3) We also did a cleanipc, it too throws below error:-
sidadm> cleanipc <systemno> remove
exec(): 0509-036 Cannot load program cleanipc because of the following errors:
0509-130 Symbol resolution failed for cleanipc because:
0509-136 Symbol memmove (number 106) is not exported from
dependent module /usr/sap/sid/SYS/exe/run/libsapu16.so.
0509-192 Examine .loader section symbols with the
'dump -Tv' command.
4) Also the Listener file has no contents,it's null file.
5) This is another error :-
exec(): 0509-036 Cannot load program /oracle/sid/112_64/bin/tnslsnr because of the following errors:
0509-150 Dependent module /oracle/sid/112_64/lib/libttsh11.so could not be loaded.

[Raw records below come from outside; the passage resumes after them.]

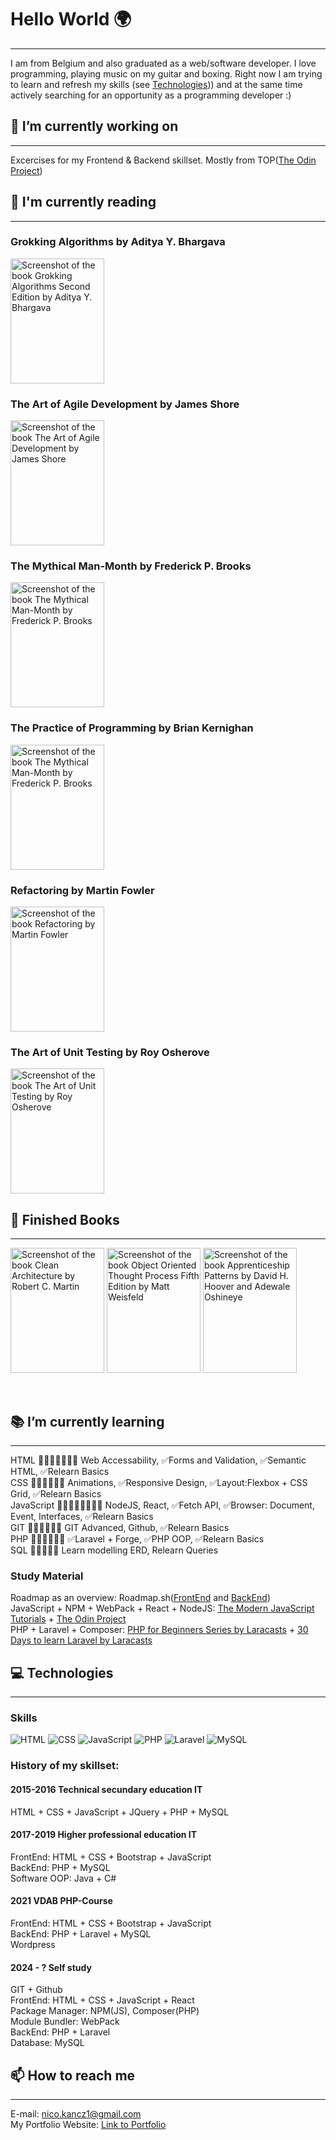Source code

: # Hello World 🌍
---
I am from Belgium and also graduated as a web/software developer. I love programming, playing music on my guitar and boxing. Right now I am trying to learn and refresh my skills (see [Technologies](#my-anchor))) and at the same time actively searching for an opportunity as a programming developer :)

## 🔨 I’m currently working on
---
Excercises for my Frontend & Backend skillset. Mostly from TOP([The Odin Project](https://www.theodinproject.com))

## 📖 I'm currently reading
---
### Grokking Algorithms by Aditya Y. Bhargava <br>
<img src="https://m.media-amazon.com/images/I/51Z7Zz10jlL._AC_SY780_.jpg" alt="Screenshot of the book Grokking Algorithms Second Edition by Aditya Y. Bhargava" width="150px" height="200px"> <br>
### The Art of Agile Development by James Shore <br>
<img src="https://www.jamesshore.com/images/aoad2/cover/aoad2-cover-final-1050x1379.jpg" alt="Screenshot of the book The Art of Agile Development by James Shore" width="150px" height="200px"> <br>
### The Mythical Man-Month by Frederick P. Brooks <br>
<img src="https://m.media-amazon.com/images/I/817iWsLJR0L.jpg" alt="Screenshot of the book The Mythical Man-Month by Frederick P. Brooks" width="150px" height="200px"> <br>
### The Practice of Programming by Brian Kernighan <br>
<img src="https://m.media-amazon.com/images/I/51a1SwDTnYL._AC_SY780_.jpg" alt="Screenshot of the book The Mythical Man-Month by Frederick P. Brooks" width="150px" height="200px"> <br>
### Refactoring by Martin Fowler <br>
<img src="https://media.s-bol.com/Yvm0rNv0zGl0/550x721.jpg" alt="Screenshot of the book Refactoring by Martin Fowler" width="150px" height="200px"> <br>
### The Art of Unit Testing by Roy Osherove <br>
<img src="https://m.media-amazon.com/images/I/71UeeqHtoYL._AC_UF1000,1000_QL80_.jpg" alt="Screenshot of the book The Art of Unit Testing by Roy Osherove" width="150px" height="200px"> <br>
<!-- ### Head First Design Patterns by Eric Freeman & Elisabeth Robson <br>
<img src="https://m.media-amazon.com/images/I/51rmlxN57sL._AC_SY780_.jpg" alt="Screenshot of the book Head First Design Patterns by Eric Freeman and Elisabeth Robson" width="150px" height="200px"> <br>
### Design Patterns by Erich Gamma, Richard Helm, Ralph Johnson, and John Vlissides (Gang of Four) <br>
<img src="https://github.com/user-attachments/assets/eb375065-9479-43dd-927c-0585c1318d32" alt="Screenshot of the book Design Patterns by Erich Gamma, Richard Helm, Ralph Johnson, and John Vlissides" width="150px" height="200px"> <br> -->

## 📒 Finished Books <br>
---
<p>
  <img src="https://m.media-amazon.com/images/I/41tjPqycZ1L._AC_SY780_DpWeblab_.jpg" alt="Screenshot of the book Clean Architecture by Robert C. Martin" width="150px" height="200px">
  <img src="https://m.media-amazon.com/images/I/81FU6XvWUHL.jpg" alt="Screenshot of the book Object Oriented Thought Process Fifth Edition by Matt Weisfeld" width="150px" height="200px">
  <img src="https://m.media-amazon.com/images/I/91pxK3G82vL._AC_UF1000,1000_QL80_.jpg" alt="Screenshot of the book Apprenticeship Patterns by David H. Hoover and Adewale Oshineye" width="150px" height="200px">
</p>
<br>

## 📚 I’m currently learning
---
HTML  🏁➖➖🏃‍♂️➖➖ Web Accessability, ✅Forms and Validation, ✅Semantic HTML, ✅Relearn Basics <br>
CSS 🏁➖🏃‍♂️➖➖ Animations, ✅Responsive Design, ✅Layout:Flexbox + CSS Grid, ✅Relearn Basics <br>
JavaScript 🏁➖➖➖🏃‍♂️➖➖ NodeJS, React, ✅Fetch API, ✅Browser: Document, Event, Interfaces, ✅Relearn Basics <br>
GIT 🏁➖➖🏃‍♂️➖ GIT Advanced, Github, ✅Relearn Basics <br>
PHP 🏁➖🏃‍♂️➖➖ ✅Laravel + Forge, ✅PHP OOP, ✅Relearn Basics <br>
SQL 🏁➖🏃‍♂️➖ Learn modelling ERD, Relearn Queries <br>

### Study Material
Roadmap as an overview: Roadmap.sh([FrontEnd](https://roadmap.sh/frontend) and [BackEnd](https://roadmap.sh/backend)) <br>
JavaScript + NPM + WebPack + React + NodeJS: [The Modern JavaScript Tutorials](https://javascript.info) + [The Odin Project](https://www.theodinproject.com) <br>
PHP + Laravel + Composer: [PHP for Beginners Series by Laracasts](https://www.youtube.com/watch?v=U2lQWR6uIuo&list=PL3VM-unCzF8ipG50KDjnzhugceoSG3RTC) + [30 Days to learn Laravel by Laracasts](https://www.youtube.com/watch?v=1NjOWtQ7S2o&list=PL3VM-unCzF8hy47mt9-chowaHNjfkuEVz) <br>

## 💻 Technologies<a id="my-anchor"></a>
---
### Skills
![HTML](https://img.shields.io/badge/HTML-E54C21)   ![CSS](https://img.shields.io/badge/CSS-214CE5)   ![JavaScript](https://img.shields.io/badge/JavaScript-FCDC00)   ![PHP](https://img.shields.io/badge/PHP-7A86B8)   ![Laravel](https://img.shields.io/badge/Laravel-F13E30)   ![MySQL](https://img.shields.io/badge/MySQL-254258)   <!-- ![Java](https://img.shields.io/badge/Java-5283A2) --><br>
### History of my skillset:
#### 2015-2016 Technical secundary education IT
HTML + CSS + JavaScript + JQuery + PHP + MySQL
#### 2017-2019 Higher professional education IT
FrontEnd: HTML + CSS + Bootstrap + JavaScript <br>
BackEnd: PHP + MySQL <br>
Software OOP: Java + C#
#### 2021 VDAB PHP-Course 
FrontEnd: HTML + CSS + Bootstrap + JavaScript <br>
BackEnd: PHP + Laravel + MySQL <br>
Wordpress
#### 2024 - ? Self study
GIT + Github <br>
FrontEnd: HTML + CSS + JavaScript + React <br>
Package Manager: NPM(JS), Composer(PHP) <br>
Module Bundler: WebPack <br>
BackEnd: PHP + Laravel <br>
Database: MySQL <br>

## 📫 How to reach me
---
E-mail: nico.kancz1@gmail.com <br>
My Portfolio Website: [Link to Portfolio](https://nicokancz.github.io/webdeveloper-portfolio-nicokancz/)

<!-- ### 🤔 I’m looking for help with ...
### 👯 I’m looking to collaborate on ...
### 💬 Ask me about ...
### 😄 Pronouns: ...
### ⚡ Fun fact: ...
-->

0509-101 The module has too many section headers
or the file is damaged
The libttsh11.so file was empty dated 25th timestamp as below in PRD:-
1 sid dba 0 Nov 25 07:12 libttsh11.so
Further checking has let me to understand this is an Oracle Bug from this link:-
This Oracle bug only happens in an Upgrade time and how could this happen to my Production system during a restart process.
Also this system was restarted during the last weekend's maintainance window and it came up with no issues.
6) We copied over the libttsh11.so from our QA environment to PRD and did a Startup:-
-rwxr-x--- 1 sid dba 65967496 Nov 25 07:40 libttsh11.so (This is the copied over file from QA)
7) After Startup everything has been in order till now.
My second question is what went wrong with the libttsh11.so file. How could it be 0 size in PRD when no signs of changes had happen to the PRD system. Is this a proven Oracle Bug or something else since I have never encountered anything like this before. Hope all the Gurus here could shed some light into my 2 questions as I am looking for positive answers.